Рассылка, на удивление, точечная, строго по существующим в организации адресам и спискам рассылки, из чего следует, что недоделанный вирусописатель когда-то таки слил у кого-то из моих подопечных ботанов адресную книгу.
А над бабами и брюквой гордо реет буревестник — антивирус Касперского, брючной молнии подобный – типа вложение чистое. На virustotal.com тоже красота – дай бог 2-3 антивиря обнаруживают, остальные молчат как рыба об лед. Каспер начинает опознавать вирусняк только на второй-третий день после рассылки, что уже поздно, естественно.
Существующие возможности Exchange Server не позволяют заблокировать письмо, содержащее архив с исполняемыми файлами. Пришлось взять в руки штопор Visual Studio и наваять транспортный агент, который бы тормозил письмо на приеме и проверял вложенные архивы на предмет возможной угрозы.
Этот самый агент и выкладываю. Авось кому пригодится. Написан под 2007 Exchange, под более новые не тестировал – нету их у меня.
Логика работы фильтра проста – получаем письмо, смотрим вложения. Если есть архивы – залазим в каждый, получаем список файлов в них и проверяем на наличие исполняемых и т.п.
Если архив нормальный – ничего не делаем и письмо идет дальше. Если опасный – есть несколько вариантов – либо удаляем архив из письма, а само письмо отправляем получателю, либо вообще не даем письму дойти до адресата. А отправителю можно ответить ошибкой SMTP «User unknown». Заодно, попутно, подозрительный архив можно отправить админу – на рассмотрение.
Вот скрины конфигурашки к фильтру, думаю, из них будет понятно, что он делает:
В общем, работает. Режет письма на ура. Юзеры у меня больше ничего не получают. Кстати, заметил, что после добавления функции «Отклонять сообщение с ответом «Получатель не найден»» поток таких писем значительно уменьшился.

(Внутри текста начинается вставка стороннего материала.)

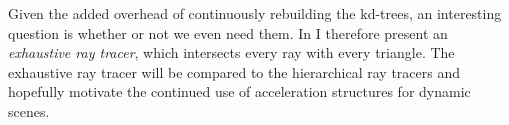 Given the added overhead of continuously rebuilding the kd-trees, an interesting
question is whether or not we even need them. In  I
therefore present an \textit{exhaustive ray tracer}, which intersects every ray
with every triangle. The exhaustive ray tracer will be compared to the
hierarchical ray tracers and hopefully motivate the continued use of
acceleration structures for dynamic scenes.






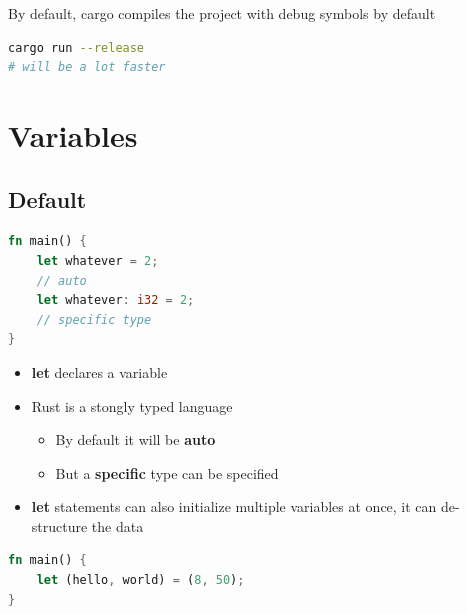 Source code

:\documentclass{report}
\begin{document}
\begin{multicols*}{2}
By default, cargo compiles the project with debug symbols by default
\begin{tcolorbox}[title=Disable Debug Symbols,colback=backcolour,size=small,left=4mm]
\begin{lstlisting}[language=bash]
cargo run --release
# will be a lot faster
\end{lstlisting}
\end{tcolorbox}


\section{Variables}

\subsection{Default}

\begin{tcolorbox}[title=Structure,colback=backcolour,size=small,left=4mm]
\begin{lstlisting}[language=rust]
fn main() {
	let whatever = 2;
	// auto
	let whatever: i32 = 2;
	// specific type
}
\end{lstlisting}
\end{tcolorbox}

\begin{itemize}
	\item \textbf{let} declares a variable 
	\item Rust is a stongly typed language
		\begin{itemize}
			\item By default it will be \textbf{auto} 
			\item But a \textbf{specific} type can be specified
		\end{itemize}
\end{itemize}

\begin{itemize}
	\item \textbf{let} statements can also initialize multiple variables at once, it can de-structure the data
\end{itemize}

\begin{tcolorbox}[title=Deconstruction Example,colback=backcolour,size=small,left=4mm]
\begin{lstlisting}[language=rust]
fn main() {
	let (hello, world) = (8, 50);
}
\end{lstlisting}
\end{tcolorbox}


\end{multicols*}
\end{document}
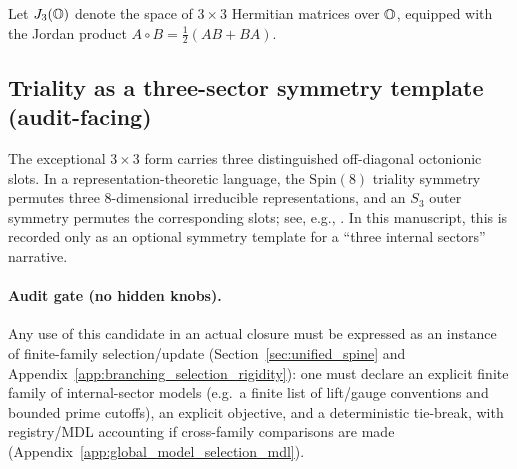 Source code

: \begin{definition}\label{def:albert_candidate}
\MathTag Let $J_3(\OO)$ denote the space of $3\times 3$ Hermitian matrices over $\OO$, equipped with the Jordan product $A\circ B=\tfrac12(AB+BA)$.
\end{definition}

\subsection{Triality as a three-sector symmetry template (audit-facing)}
\label{subsec:triality_candidate}

\AuditTag The exceptional $3\times 3$ form carries three distinguished off-diagonal octonionic slots.
In a representation-theoretic language, the $\mathrm{Spin}(8)$ triality symmetry permutes three $8$-dimensional irreducible representations, and an $S_3$ outer symmetry permutes the corresponding slots; see, e.g., \cite{Baez2002,GunaydinGursey1973}.
In this manuscript, this is recorded only as an optional symmetry template for a ``three internal sectors'' narrative.

\paragraph{Audit gate (no hidden knobs).}
\AuditTag Any use of this candidate in an actual closure must be expressed as an instance of finite-family selection/update (Section~\ref{sec:unified_spine} and Appendix~\ref{app:branching_selection_rigidity}):
one must declare an explicit finite family of internal-sector models (e.g.\ a finite list of lift/gauge conventions and bounded prime cutoffs), an explicit objective, and a deterministic tie-break, with registry/MDL accounting if cross-family comparisons are made (Appendix~\ref{app:global_model_selection_mdl}).

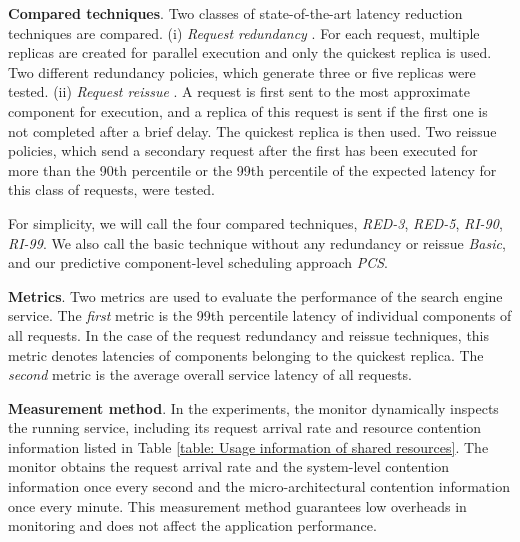 \documentclass[10pt, conference, compsocconf]{IEEEtran}
\begin{document}
\textbf{Compared techniques}.
Two classes of state-of-the-art latency reduction techniques are compared. (i) \emph{Request redundancy} \cite{vulimiri2012more, ananthanarayanan2013effective,stewart2013zoolander}. For each request, multiple replicas are created for parallel execution and only the quickest replica is used. Two different redundancy policies, which generate three or five replicas were tested. (ii) \emph{Request reissue} \cite{jalaparti2013speeding,tailatScale}. A request is first sent to the most approximate component for execution, and a replica of this request is sent if the first one is not completed after a brief delay. The quickest replica is then used. Two reissue policies, which send a secondary request after the first has been executed for more than the 90th percentile or the 99th percentile of the expected latency for this class of requests, were tested.

For simplicity, we will call the four compared techniques, \emph{RED-3}, \emph{RED-5}, \emph{RI-90}, \emph{RI-99}. We also call the basic technique without any redundancy or reissue \emph{Basic}, and our predictive component-level scheduling approach \emph{PCS}.

\textbf{Metrics}. Two metrics are used to evaluate the performance of the search engine service. The \emph{first} metric is the 99th percentile latency of individual components of all requests. In the case of the request redundancy and reissue techniques, this metric denotes latencies of components belonging to the quickest replica. The \emph{second} metric is the average overall service latency of all requests.



\textbf{Measurement method}. In the experiments, the monitor dynamically inspects the running service, including its request arrival rate and resource contention information listed in Table \ref{table: Usage information of shared resources}. The monitor obtains the request arrival rate and the system-level contention information once every second and the micro-architectural contention information once every minute. This measurement method guarantees low overheads in monitoring and does not affect the application performance.
\end{document}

Было до 50 в день, стало 2-5.
Установка:
Распаковываем в папку на exchange-сервере, запускаем там EAAP_Config.exe и конфигурим фильтр.
Затем открываем power-shell командную консоль Exchange и хреначим:
Остановка службы Exchange:
net stop MSExchangeTransport
Инсталляция агента:
Install-TransportAgent -Name «EAAP» -TransportAgentFactory «EAAP.EAAPFactory» -AssemblyPath «ПУТЬ К eaap.dll»

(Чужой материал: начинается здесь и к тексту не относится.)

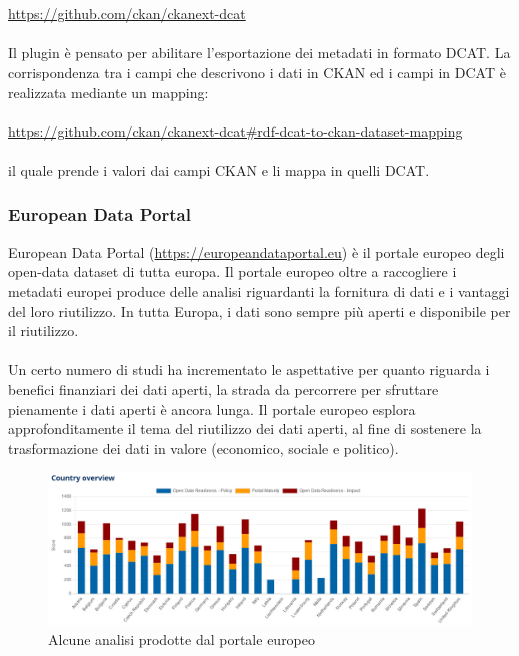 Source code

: \documentclass{article}
\theoremstyle{plain}
\theoremstyle{definition}
\begin{document}
\\
\\
\url{https://github.com/ckan/ckanext-dcat} 
\\
\\
Il plugin è pensato per abilitare l'esportazione dei metadati in formato DCAT. La corrispondenza tra i campi che descrivono i dati in CKAN ed i campi in DCAT è realizzata mediante un mapping:
\\
\\
\url{https://github.com/ckan/ckanext-dcat#rdf-dcat-to-ckan-dataset-mapping}
\\
\\
il quale prende i valori dai campi CKAN e li mappa in quelli DCAT.

\subsubsection{European Data Portal}
European Data Portal (\url{https://europeandataportal.eu}) è il portale europeo degli open-data dataset di tutta europa.
Il portale europeo oltre a raccogliere i metadati europei produce delle analisi riguardanti la fornitura di dati e i vantaggi del loro riutilizzo. In tutta Europa, i dati sono sempre più aperti e disponibile per il riutilizzo. 
\\
\\
Un certo numero di studi ha incrementato le aspettative per quanto riguarda i benefici finanziari dei dati aperti, la strada da percorrere per sfruttare pienamente i dati aperti è ancora lunga. Il portale europeo esplora approfonditamente il tema del riutilizzo dei dati aperti, al fine di sostenere la trasformazione dei dati in valore (economico, sociale e politico). 

\begin{figure}[htbp]
\begin{center}
\includegraphics[scale=0.50]{img/eustat.png}
\caption{Alcune analisi prodotte dal portale europeo}
\end{center}
\end{figure}
\end{document}
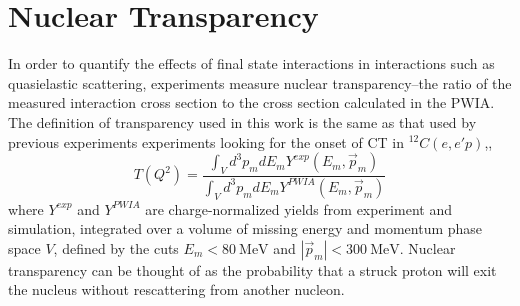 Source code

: \section{Nuclear Transparency}
In order to quantify the effects of final state interactions in interactions
such as quasielastic scattering, experiments measure nuclear transparency--the
ratio of
the measured interaction cross section
to
the cross section calculated in the PWIA.
The definition of transparency used in this work is the same as that used by
previous experiments experiments looking for the onset of CT in
${}^{12}C(e,e'p)$,,
\begin{equation} \label{eqn:transparency_definition}
    T(Q^2) = \frac{\int_{V} d^{3} p_{m} d E_{m} Y^{exp }(E_{m}, \vec{p}_{m})}
                  {\int_{V} d^{3} p_{m} d E_{m} Y^{PWIA}(E_{m}, \vec{p}_{m})}
\end{equation}
where $Y^{exp}$ and $Y^{PWIA}$ are charge-normalized yields from experiment and
simulation, integrated over a volume of missing energy and momentum phase space
$V$, defined by the cuts $E_m < \SI{80}{\mega\electronvolt}$ and
$|\vec{p}_m| < \SI{300}{\mega\electronvolt}$.
Nuclear transparency can be thought of as the probability that a struck proton
will exit the nucleus without rescattering from another nucleon.
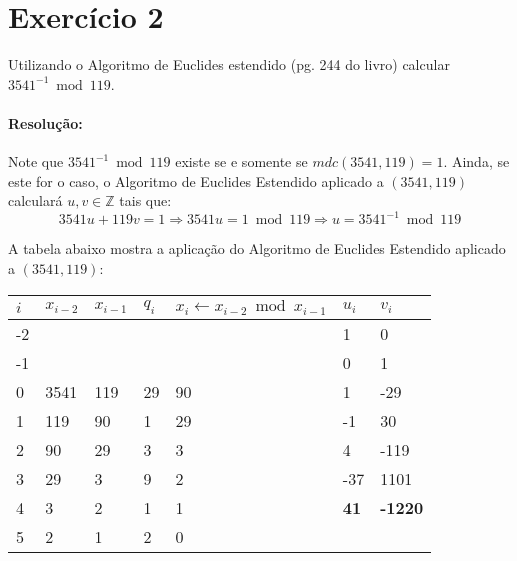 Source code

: \documentclass[a4paper,11pt]{article} %
\begin{document}
\section{Exercício 2}
\mbox{}

Utilizando o Algoritmo de Euclides estendido (pg. 244 do livro) calcular $ 3541^{-1} \bmod 119 $.

\paragraph{Resolução:}
Note que $ 3541^{-1} \bmod 119 $ existe se e somente se $ mdc(3541, 119) = 1 $. Ainda, se este for o caso, o Algoritmo de Euclides Estendido aplicado a $ (3541, 119) $ calculará $ u, v \in \mathbb{Z} $ tais que:
$$ 3541u + 119v = 1 \Rightarrow 3541u = 1 \bmod 119 \Rightarrow u = 3541^{-1} \bmod 119 $$

A tabela abaixo mostra a aplicação do Algoritmo de Euclides Estendido aplicado a $ (3541, 119) $:
\begin{table}[h]
\begin{tabular}{|l|l|l|l|l|l|l|}
\hline
\textbf{$ i $} & \textbf{$ x_{i-2} $} & \textbf{$ x_{i-1} $} & \textbf{$ q_i $} & \textbf{$ x_i \leftarrow x_{i-2} \bmod x_{i-1} $} & \textbf{$ u_{i} $} & \textbf{$ v_i $} \\ \hline
-2             &                      &                      &                  &                                                   & 1                  & 0                \\ \hline
-1             &                      &                      &                  &                                                   & 0                  & 1                \\ \hline
0              & 3541                 & 119                  & 29               & 90                                                & 1                  & -29              \\ \hline
1              & 119                  & 90                   & 1                & 29                                                & -1                 & 30               \\ \hline
2              & 90                   & 29                   & 3                & 3                                                 & 4                  & -119             \\ \hline
3              & 29                   & 3                    & 9                & 2                                                 & -37                & 1101             \\ \hline
4              & 3                    & 2                    & 1                & 1                                                 & \textbf{41}        & \textbf{-1220}   \\ \hline
5              & 2                    & 1                    & 2                & 0                                                 &                    &                  \\ \hline
\end{tabular}
\end{table}
\end{document}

где «ПУТЬ К eaap.dll» – путь к dll-ке eaap.dll транспортного агента
Включение:
Enable-TransportAgent -Identity «EAAP»
Запуск службы Exchange:
net start MSExchangeTransport
Наслаждаемся.
Скачать
Добрый день.
Спасибо за проделанную работу. После тестирования обязательно отблагодарю Яндекс-фантиками.
Не могли бы Вы выложить исходники данного агента?
Добрый день!
Установил по инструкции, служба транспорта останавливается при включенном агенте.
Подскажите где копать, т.к. фишка реально полезная? Разрабу респект!
А если посмотреть в логах exchange? Может что есть в журнале Windows ?
Добрый день, спасибо за агента. Очень помогает в работе. А не появилось ли у вас версии с поддержкой распаковки архивов winrar 5 версии?